Un día el sauce, familiarizado ya con la compañía doliente de Mazuelos, esperó y esperó en vano. Mazuelos no vino. Aquella misma tarde un hombre, el carpintero de P. llegó con tremenda hacha e hizo temblar de presentimientos al sauce triste, enamorado y joven. El del hacha cortó el hermoso tronco de Hebaristo, ya seco, despojándolo de las ramas lo llevó al lomo de su burro hacia la aldea, mientras el agua del arroyo lloraba, lloraba, lloraba: y el tronco rígido, sobre el lomo del asno, se perdía en los baches y lodazales de la Calle Derecha, para detenerse en la Carpintería y confección de ataúdes de Rueda e hijos


V


Por la misma calle volvían ya juntos, Mazuelos y Hebaristo. El tronco del sauce sirvió para el cajón del farmacéutico. La Voz Regionalista, cuyo editorial "¿Hasta Cuándo?", fuera la causa de la muerte prematura, lloraba ahora la desaparición del "amigo noble y caballeroso, empleado cumplidor y ciudadano integérrimo", cuyo recuerdo no moriría entre los que tuvieron la fortuna de tratarlo y sobre cuya tumba, (el joven de la Haza) ponía las siemprevivas, etc.

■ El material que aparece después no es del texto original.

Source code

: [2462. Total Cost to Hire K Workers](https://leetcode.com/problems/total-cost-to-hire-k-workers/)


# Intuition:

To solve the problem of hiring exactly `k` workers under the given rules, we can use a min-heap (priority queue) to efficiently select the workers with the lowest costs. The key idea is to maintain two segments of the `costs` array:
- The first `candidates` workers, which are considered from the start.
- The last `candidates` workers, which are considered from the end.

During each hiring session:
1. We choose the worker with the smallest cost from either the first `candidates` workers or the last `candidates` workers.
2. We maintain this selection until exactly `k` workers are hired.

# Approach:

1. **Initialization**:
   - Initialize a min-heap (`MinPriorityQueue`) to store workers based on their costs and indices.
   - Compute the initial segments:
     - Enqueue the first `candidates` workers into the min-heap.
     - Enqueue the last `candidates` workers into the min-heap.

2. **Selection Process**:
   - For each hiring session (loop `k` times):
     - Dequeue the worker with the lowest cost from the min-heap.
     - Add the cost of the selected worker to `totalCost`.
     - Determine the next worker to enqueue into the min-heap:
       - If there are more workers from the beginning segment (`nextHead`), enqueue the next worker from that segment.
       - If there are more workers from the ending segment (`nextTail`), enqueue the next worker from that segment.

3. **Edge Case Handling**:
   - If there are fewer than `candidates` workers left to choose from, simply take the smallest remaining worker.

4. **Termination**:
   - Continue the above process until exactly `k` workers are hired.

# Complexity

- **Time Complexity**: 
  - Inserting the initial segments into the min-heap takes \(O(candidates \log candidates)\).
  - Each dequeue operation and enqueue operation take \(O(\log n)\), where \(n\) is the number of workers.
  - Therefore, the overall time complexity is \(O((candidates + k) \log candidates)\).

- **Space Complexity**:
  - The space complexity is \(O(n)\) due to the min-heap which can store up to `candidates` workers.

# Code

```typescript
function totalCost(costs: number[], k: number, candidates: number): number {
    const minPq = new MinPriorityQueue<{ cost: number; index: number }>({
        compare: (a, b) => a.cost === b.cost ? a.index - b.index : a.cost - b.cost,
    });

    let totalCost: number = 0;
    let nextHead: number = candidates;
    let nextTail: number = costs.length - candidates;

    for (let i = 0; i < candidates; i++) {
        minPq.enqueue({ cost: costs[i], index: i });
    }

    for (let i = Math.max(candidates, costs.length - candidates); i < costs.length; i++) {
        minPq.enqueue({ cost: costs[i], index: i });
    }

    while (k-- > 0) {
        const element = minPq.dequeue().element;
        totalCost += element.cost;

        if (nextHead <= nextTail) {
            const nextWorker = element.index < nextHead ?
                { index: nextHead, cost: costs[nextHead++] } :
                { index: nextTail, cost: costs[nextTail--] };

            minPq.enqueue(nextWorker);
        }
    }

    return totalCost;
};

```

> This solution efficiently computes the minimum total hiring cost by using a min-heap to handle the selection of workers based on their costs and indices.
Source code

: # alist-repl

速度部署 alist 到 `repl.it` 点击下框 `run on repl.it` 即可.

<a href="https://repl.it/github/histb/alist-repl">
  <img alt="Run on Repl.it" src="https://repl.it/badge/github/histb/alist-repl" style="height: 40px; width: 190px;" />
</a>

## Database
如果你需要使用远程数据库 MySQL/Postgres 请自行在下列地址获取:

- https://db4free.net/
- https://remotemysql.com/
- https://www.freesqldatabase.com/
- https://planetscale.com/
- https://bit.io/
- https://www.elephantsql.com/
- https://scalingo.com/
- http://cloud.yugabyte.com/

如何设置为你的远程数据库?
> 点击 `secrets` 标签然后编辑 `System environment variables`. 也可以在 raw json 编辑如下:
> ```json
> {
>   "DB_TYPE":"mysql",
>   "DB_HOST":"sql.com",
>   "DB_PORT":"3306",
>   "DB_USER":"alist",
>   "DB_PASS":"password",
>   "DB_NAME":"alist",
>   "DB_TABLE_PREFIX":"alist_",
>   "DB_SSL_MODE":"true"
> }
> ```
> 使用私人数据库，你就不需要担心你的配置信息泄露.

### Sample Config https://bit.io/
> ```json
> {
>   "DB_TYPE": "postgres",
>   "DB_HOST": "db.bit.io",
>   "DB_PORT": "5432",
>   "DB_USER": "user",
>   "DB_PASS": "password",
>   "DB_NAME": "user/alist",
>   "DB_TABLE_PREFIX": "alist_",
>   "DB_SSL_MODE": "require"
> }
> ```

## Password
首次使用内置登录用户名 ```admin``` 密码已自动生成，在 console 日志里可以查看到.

El alcalde municipal señor Unzueta, que era a un tiempo propietario de El amigo del pueblo, tomó la palabra en el cementerio y su discurso, que se publicó más tarde en La Voz Regionalista, empezaba: "Aunque no tengo las dotes oratorias que otros, agradezco el honroso encargo que la Sociedad de Socorros Mutuos ha depositado en mí, para dar el último adiós al amigo noble y caballeroso, al empleado cumplidor y al ciudadano integérrimo, que en este ataúd de duro roble"... y concluía: "¡Mazuelos! Tú no has muerto. Tu memoria vive entre nosotros. Descansa en paz"


VI


Al día siguiente el dueño de la Carpintería y confección de ataúdes de Rueda e hijos, llevaba al señor Unzueta una factura:

El señor N. Unzueta a Rueda e hijos... Debe... por un ataúd de roble... soles 18.70.

–Pero si no era de roble –arguyó Unzueta– Era de sauce...

–Es cierto –repuso la firma comercial Rueda e hijos– es cierto; pero entonces ponga Ud. sauce en su discurso... y borre el duro roble...

–Sería una lástima –dijo Unzueta pagando– sería una lástima; habría que quitar toda la frase: "al ciudadano integérrimo que en este ataúd de duro roble"... Y eso ha quedado muy bien, lo digo sin modestia... ¿no es verdad Rueda?

–Cierto, señor Alcalde –respondió la voz comercial Rueda e hijos.